#### TASK BRIEF
Each line of the data below must be given again exactly as written.

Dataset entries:
....
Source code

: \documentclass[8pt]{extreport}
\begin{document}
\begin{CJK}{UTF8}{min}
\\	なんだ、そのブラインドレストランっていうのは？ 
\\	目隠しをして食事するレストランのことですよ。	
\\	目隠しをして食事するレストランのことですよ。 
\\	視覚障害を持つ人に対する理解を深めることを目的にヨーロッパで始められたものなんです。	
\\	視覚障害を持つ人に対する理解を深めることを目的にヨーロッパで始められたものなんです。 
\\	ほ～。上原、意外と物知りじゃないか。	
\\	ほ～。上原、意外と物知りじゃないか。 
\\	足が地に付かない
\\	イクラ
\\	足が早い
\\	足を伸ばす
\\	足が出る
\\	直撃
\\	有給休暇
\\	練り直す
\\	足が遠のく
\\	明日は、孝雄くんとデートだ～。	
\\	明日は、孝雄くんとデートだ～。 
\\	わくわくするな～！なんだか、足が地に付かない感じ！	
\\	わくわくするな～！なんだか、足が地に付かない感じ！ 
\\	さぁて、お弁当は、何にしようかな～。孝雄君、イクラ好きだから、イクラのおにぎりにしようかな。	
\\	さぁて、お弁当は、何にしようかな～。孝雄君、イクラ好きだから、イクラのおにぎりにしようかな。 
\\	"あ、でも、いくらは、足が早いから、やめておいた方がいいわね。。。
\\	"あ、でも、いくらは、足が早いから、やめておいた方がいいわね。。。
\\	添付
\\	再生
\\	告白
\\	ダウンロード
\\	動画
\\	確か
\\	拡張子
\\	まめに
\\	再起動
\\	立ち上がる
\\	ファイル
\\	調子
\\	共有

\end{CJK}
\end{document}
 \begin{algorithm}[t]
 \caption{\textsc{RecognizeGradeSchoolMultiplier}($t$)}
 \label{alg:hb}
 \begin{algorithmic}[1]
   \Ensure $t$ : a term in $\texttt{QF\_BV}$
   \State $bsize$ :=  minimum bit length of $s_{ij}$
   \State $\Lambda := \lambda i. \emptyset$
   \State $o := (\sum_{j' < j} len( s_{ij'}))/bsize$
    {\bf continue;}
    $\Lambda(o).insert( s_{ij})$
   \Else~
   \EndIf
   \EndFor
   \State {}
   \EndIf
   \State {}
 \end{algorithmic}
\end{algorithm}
....
#### WRITTEN SOLUTION
Source code

: \documentclass[8pt]{extreport}
\begin{document}
\begin{CJK}{UTF8}{min}
\\	なんだ、そのブラインドレストランっていうのは？ 
\\	目隠しをして食事するレストランのことですよ。	
\\	目隠しをして食事するレストランのことですよ。 
\\	視覚障害を持つ人に対する理解を深めることを目的にヨーロッパで始められたものなんです。	
\\	視覚障害を持つ人に対する理解を深めることを目的にヨーロッパで始められたものなんです。 
\\	ほ～。上原、意外と物知りじゃないか。	
\\	ほ～。上原、意外と物知りじゃないか。 
\\	足が地に付かない
\\	イクラ
\\	足が早い
\\	足を伸ばす
\\	足が出る
\\	直撃
\\	有給休暇
\\	練り直す
\\	足が遠のく
\\	明日は、孝雄くんとデートだ～。	
\\	明日は、孝雄くんとデートだ～。 
\\	わくわくするな～！なんだか、足が地に付かない感じ！	
\\	わくわくするな～！なんだか、足が地に付かない感じ！ 
\\	さぁて、お弁当は、何にしようかな～。孝雄君、イクラ好きだから、イクラのおにぎりにしようかな。	
\\	さぁて、お弁当は、何にしようかな～。孝雄君、イクラ好きだから、イクラのおにぎりにしようかな。 
\\	"あ、でも、いくらは、足が早いから、やめておいた方がいいわね。。。
\\	"あ、でも、いくらは、足が早いから、やめておいた方がいいわね。。。
\\	添付
\\	再生
\\	告白
\\	ダウンロード
\\	動画
\\	確か
\\	拡張子
\\	まめに
\\	再起動
\\	立ち上がる
\\	ファイル
\\	調子
\\	共有

\end{CJK}
\end{document}
 \begin{algorithm}[t]
 \caption{\textsc{RecognizeGradeSchoolMultiplier}($t$)}
 \label{alg:hb}
 \begin{algorithmic}[1]
   \Ensure $t$ : a term in $\texttt{QF\_BV}$
   \State $bsize$ :=  minimum bit length of $s_{ij}$
   \State $\Lambda := \lambda i. \emptyset$
   \State $o := (\sum_{j' < j} len( s_{ij'}))/bsize$
    {\bf continue;}
    $\Lambda(o).insert( s_{ij})$
   \Else~
   \EndIf
   \EndFor
   \State {}
   \EndIf
   \State {}
 \end{algorithmic}
\end{algorithm}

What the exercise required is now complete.